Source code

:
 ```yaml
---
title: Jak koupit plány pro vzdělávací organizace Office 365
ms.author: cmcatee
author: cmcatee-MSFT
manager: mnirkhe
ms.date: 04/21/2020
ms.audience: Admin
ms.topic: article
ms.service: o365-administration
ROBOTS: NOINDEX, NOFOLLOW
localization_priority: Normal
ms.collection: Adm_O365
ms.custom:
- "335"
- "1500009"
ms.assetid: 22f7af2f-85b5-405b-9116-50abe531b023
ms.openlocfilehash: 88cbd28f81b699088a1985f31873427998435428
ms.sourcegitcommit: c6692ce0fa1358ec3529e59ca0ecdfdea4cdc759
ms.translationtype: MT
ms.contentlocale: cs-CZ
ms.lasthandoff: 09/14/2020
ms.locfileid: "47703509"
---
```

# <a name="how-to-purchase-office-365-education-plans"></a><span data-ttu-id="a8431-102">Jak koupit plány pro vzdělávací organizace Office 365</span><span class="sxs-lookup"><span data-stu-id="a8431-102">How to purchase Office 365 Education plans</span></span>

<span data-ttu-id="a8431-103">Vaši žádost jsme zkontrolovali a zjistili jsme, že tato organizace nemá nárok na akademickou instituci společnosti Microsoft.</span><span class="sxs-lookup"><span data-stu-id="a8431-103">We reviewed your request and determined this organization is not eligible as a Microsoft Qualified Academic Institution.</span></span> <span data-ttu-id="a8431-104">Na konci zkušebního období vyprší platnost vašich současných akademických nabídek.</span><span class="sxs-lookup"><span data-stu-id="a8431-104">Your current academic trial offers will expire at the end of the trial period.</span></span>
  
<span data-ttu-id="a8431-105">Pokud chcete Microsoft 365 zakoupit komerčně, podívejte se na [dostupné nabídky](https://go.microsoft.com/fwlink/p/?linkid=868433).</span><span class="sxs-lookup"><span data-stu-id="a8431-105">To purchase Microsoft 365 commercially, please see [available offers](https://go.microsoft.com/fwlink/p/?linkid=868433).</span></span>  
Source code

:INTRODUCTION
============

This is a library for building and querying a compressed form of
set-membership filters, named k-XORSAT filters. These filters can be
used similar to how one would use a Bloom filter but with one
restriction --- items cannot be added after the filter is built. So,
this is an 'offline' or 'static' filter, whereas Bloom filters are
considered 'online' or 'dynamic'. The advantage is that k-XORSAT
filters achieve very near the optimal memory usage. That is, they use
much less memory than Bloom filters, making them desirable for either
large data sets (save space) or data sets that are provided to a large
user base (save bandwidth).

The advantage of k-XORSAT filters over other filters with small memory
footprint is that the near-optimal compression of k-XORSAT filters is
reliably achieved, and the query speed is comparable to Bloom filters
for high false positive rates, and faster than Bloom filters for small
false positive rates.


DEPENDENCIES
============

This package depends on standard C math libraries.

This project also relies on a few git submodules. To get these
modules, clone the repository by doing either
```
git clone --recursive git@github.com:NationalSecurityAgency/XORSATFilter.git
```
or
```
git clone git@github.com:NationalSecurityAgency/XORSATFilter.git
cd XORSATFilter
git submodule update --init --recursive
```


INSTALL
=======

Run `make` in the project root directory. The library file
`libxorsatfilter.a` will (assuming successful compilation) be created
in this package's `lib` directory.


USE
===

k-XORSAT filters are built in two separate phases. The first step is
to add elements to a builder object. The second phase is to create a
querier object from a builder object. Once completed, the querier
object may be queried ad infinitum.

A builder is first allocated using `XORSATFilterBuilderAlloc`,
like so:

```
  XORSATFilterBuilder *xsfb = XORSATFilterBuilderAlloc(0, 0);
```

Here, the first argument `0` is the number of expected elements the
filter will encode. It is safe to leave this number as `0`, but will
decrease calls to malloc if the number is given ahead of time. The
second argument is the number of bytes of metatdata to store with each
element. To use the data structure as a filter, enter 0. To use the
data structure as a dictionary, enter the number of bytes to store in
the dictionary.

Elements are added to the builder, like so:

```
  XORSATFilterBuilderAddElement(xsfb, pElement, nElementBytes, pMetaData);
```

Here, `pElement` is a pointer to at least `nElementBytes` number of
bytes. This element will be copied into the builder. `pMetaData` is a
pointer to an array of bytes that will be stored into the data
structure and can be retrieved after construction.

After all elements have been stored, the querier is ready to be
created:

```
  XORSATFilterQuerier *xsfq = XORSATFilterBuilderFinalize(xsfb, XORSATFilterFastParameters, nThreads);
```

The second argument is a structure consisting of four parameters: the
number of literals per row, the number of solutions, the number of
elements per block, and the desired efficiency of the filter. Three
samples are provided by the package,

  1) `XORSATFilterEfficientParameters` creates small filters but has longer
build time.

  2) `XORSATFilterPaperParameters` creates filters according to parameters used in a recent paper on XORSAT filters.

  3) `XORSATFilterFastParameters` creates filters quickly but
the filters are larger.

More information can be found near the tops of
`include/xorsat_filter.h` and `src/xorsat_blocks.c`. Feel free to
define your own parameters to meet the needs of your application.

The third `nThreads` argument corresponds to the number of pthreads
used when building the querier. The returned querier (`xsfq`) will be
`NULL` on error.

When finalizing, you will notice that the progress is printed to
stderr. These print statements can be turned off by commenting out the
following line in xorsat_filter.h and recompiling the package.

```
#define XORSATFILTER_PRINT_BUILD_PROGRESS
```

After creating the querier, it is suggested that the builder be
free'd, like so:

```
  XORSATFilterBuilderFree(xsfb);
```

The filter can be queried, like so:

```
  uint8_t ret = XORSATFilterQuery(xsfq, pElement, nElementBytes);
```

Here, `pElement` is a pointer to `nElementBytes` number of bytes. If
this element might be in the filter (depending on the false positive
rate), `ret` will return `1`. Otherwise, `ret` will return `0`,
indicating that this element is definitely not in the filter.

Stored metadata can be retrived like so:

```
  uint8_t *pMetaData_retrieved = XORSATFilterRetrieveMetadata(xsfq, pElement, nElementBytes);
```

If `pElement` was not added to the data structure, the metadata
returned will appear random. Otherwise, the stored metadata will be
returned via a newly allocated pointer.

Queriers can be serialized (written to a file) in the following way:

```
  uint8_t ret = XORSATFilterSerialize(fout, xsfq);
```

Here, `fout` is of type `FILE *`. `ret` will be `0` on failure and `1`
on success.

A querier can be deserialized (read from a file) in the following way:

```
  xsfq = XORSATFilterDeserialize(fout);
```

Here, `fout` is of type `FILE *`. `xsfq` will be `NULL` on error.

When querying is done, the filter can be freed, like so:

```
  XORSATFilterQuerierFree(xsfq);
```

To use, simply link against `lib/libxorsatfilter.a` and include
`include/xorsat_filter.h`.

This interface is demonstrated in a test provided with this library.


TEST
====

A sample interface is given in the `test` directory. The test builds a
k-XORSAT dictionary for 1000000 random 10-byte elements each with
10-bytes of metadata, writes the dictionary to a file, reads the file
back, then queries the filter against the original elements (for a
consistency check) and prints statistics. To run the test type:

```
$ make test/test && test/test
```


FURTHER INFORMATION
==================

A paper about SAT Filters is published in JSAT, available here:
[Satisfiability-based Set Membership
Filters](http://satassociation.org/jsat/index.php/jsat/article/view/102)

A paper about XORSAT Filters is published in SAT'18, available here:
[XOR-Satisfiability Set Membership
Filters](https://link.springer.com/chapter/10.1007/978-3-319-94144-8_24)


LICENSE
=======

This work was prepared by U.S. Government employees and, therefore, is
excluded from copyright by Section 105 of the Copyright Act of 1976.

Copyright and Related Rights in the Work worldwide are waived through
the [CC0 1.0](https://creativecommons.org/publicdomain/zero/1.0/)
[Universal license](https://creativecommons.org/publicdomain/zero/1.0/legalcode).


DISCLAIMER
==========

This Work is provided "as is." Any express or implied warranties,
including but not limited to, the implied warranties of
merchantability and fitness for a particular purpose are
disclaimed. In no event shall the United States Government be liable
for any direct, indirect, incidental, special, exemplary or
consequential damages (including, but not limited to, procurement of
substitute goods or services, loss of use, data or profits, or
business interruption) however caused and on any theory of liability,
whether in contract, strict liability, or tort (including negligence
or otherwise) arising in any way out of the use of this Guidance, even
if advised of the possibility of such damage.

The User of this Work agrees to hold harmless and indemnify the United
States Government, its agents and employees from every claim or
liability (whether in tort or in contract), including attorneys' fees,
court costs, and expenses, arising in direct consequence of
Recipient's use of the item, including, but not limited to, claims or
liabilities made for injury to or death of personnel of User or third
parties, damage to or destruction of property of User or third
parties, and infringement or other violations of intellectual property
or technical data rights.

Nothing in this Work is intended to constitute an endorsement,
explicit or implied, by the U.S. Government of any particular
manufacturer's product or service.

ABOUT THIS EXERCISE: Copy whichever lines above contain the string "creates".

RESULT OF THE EXERCISE:
  1) `XORSATFilterEfficientParameters` creates small filters but has longer
  2) `XORSATFilterPaperParameters` creates filters according to parameters used in a recent paper on XORSAT filters.
  3) `XORSATFilterFastParameters` creates filters quickly but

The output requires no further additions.